As part of the ongoing discussion regarding Silence Is the Enemy (go read, click, donate), there is a commenter, Thomas, in this thread who is terribly concerned that rape statistics in the U.S. are inflated. He’s citing this article by Dr. Christina Hoff Sommers (PhD in philosophy) suggesting that several studies on rape prevalence shouldn’t be quoted because, well, you can read the reasons if you feel like it.
However, one helpful thing that Sommers does point out in this 2004 article is that the Bureau of Justice Statistics annual criminal victimization survey was revamped to ask about rape and sexual assault directly. It hadn’t before 2004. Really. This means that the numbers are available, although Thomas didn’t go out to find them himself.
So I did.
The question as asked in the survey is pretty simple and does not describe what is included in sexual activity. When kids who take abstinence pledges don’t seem to understand that oral or anal sex is still sex, this is an important consideration. Nor does it specify what constitutes coercion.
Incidents involving forced or unwanted sexual acts are often difficult to talk about. (Other than any incidents already mentioned,) have you been forced or coerced to engage in unwanted sexual activity by –
(a) Someone you didn’t know before –
(b) A casual acquaintance –
OR
(c) Someone you know well?
The overall annual rate was 0.1%. Note, that’s an annual rate–0.1% of people in the U.S. over the age of 12 reported being raped or sexually assaulted in 2007. Those numbers are 0.01% for males and 0.18% for females. 71% of those assaulted were under age 25.
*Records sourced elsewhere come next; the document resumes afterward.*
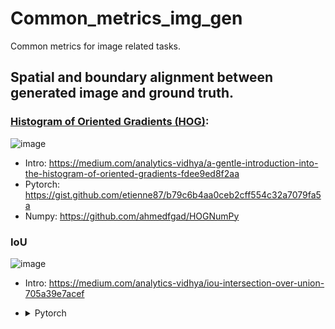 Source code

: # Common_metrics_img_gen
Common metrics for image related tasks.

##  Spatial and boundary alignment between generated image and ground truth.

### [Histogram of Oriented Gradients (HOG)](https://en.wikipedia.org/wiki/Histogram_of_oriented_gradients#:~:text=The%20histogram%20of%20oriented%20gradients,localized%20portions%20of%20an%20image.): 

![image](https://github.com/user-attachments/assets/3e2c04c2-0d50-4293-a203-d90e2bfa3d99)
  - Intro: https://medium.com/analytics-vidhya/a-gentle-introduction-into-the-histogram-of-oriented-gradients-fdee9ed8f2aa
  - Pytorch: https://gist.github.com/etienne87/b79c6b4aa0ceb2cff554c32a7079fa5a
  - Numpy: https://github.com/ahmedfgad/HOGNumPy

### IoU

![image](https://github.com/user-attachments/assets/fb4c6398-5da0-4d03-b0f5-9e2458560e06)
  - Intro: https://medium.com/analytics-vidhya/iou-intersection-over-union-705a39e7acef
  - <details><summary>Pytorch</summary>
    
        import torch
        
        def iou (boxes1, boxes2):
            """
            计算两个边界框集合之间的交并比（IoU）。
            
            参数:
            boxes1 (torch.Tensor): 形状为 (N, 4) 的二维张量，其中 N 是边界框的数量，
            每个边界框的格式为 (x1, y1, x2, y2)，(x1, y1) 是左上角坐标，(x2, y2) 是右下角坐标。
            boxes2 (torch.Tensor): 形状为 (M, 4) 的二维张量，其中 M 是边界框的数量，
            每个边界框的格式为 (x1, y1, x2, y2)，(x1, y1) 是左上角坐标，(x2, y2) 是右下角坐标。
            返回:
            torch.Tensor: 形状为 (N, M) 的二维张量，其中每个元素表示 boxes1 中第 i 个边界框
            和 boxes2 中第 j 个边界框的交并比。
            """
            
            # 确保输入为二维张量
            assert boxes1.ndim == 2 and boxes1.shape[1] == 4, "boxes1 should be a 2D tensor of shape (N, 4)"
            assert boxes2.ndim == 2 and boxes2.shape[1] == 4, "boxes2 should be a 2D tensor of shape (M, 4)"
            
            # 计算交集坐标
            x_intersection = torch.max(boxes1[:, 0].unsqueeze(1), boxes2[:, 0].unsqueeze(0))
            y_intersection = torch.max(boxes1[:, 1].unsqueeze(1), boxes2[:, 1].unsqueeze(0))
            x_intersection_end = torch.min(boxes1[:, 2].unsqueeze(1), boxes2[:, 2].unsqueeze(0))
            y_intersection_end = torch.min(boxes1[:, 3].unsqueeze(1), boxes2[:, 3].unsqueeze(0))
            
            # 计算交集面积
            intersection_area = torch.clamp(x_intersection_end - x_intersection, min=0) * torch.clamp(y_intersection_end - y_intersection, min=0)
    
            # 计算并集面积
            box1_area = (boxes1[:, 2] - boxes1[:, 0]) * (boxes1[:, 3] - boxes1[:, 1])
            box2_area = (boxes2[:, 2] - boxes2[:, 0]) * (boxes2[:, 3] - boxes2[:, 1])
            union_area = box1_area.unsqueeze(1) + box2_area.unsqueeze(0) - intersection_area
    
            # 计算交并比
            iou = intersection_area / union_area
            return iou
    </details>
Doing some not-so-fancy multiplication of annual rates by years at that rate and adjusting for the gender difference, that gives me a 5.5% victimization rate for women before age 25, 10.4% lifetime, only counting assaults that happened after age 12. This doesn’t count revictimization separately, because the data doesn’t capture that. However, given the looseness of the question, I’m not going to sweat it.
Now these numbers are significantly lower than the numbers Sommers criticizes, 27.5% by college age and 12.5% lifetime. However, there’s one more thing at the Bureau of Justice Statistics site.
Rape rates (and note that this just includes rape, not other sexual assault) have been dropping along with rates of other violent crime. The study on rape among college women was done in 1985, when rates of rape were approximately three times higher than they are now. That means we’re looking at a one-in-six statistic instead of a one-in-four statistic at that time. Are you comforted?
The lifetime rates that displease Sommers, which were generated in 1990, look particularly grim if that same three-times multiplier is applied. Even counting for significant revictimization, which would become a greater factor over time, the one-in-eight figure from 1990 looks quite reasonable, if not conservative.
Nope, I’m unimpressed with the claims that anyone is “crying wolf.”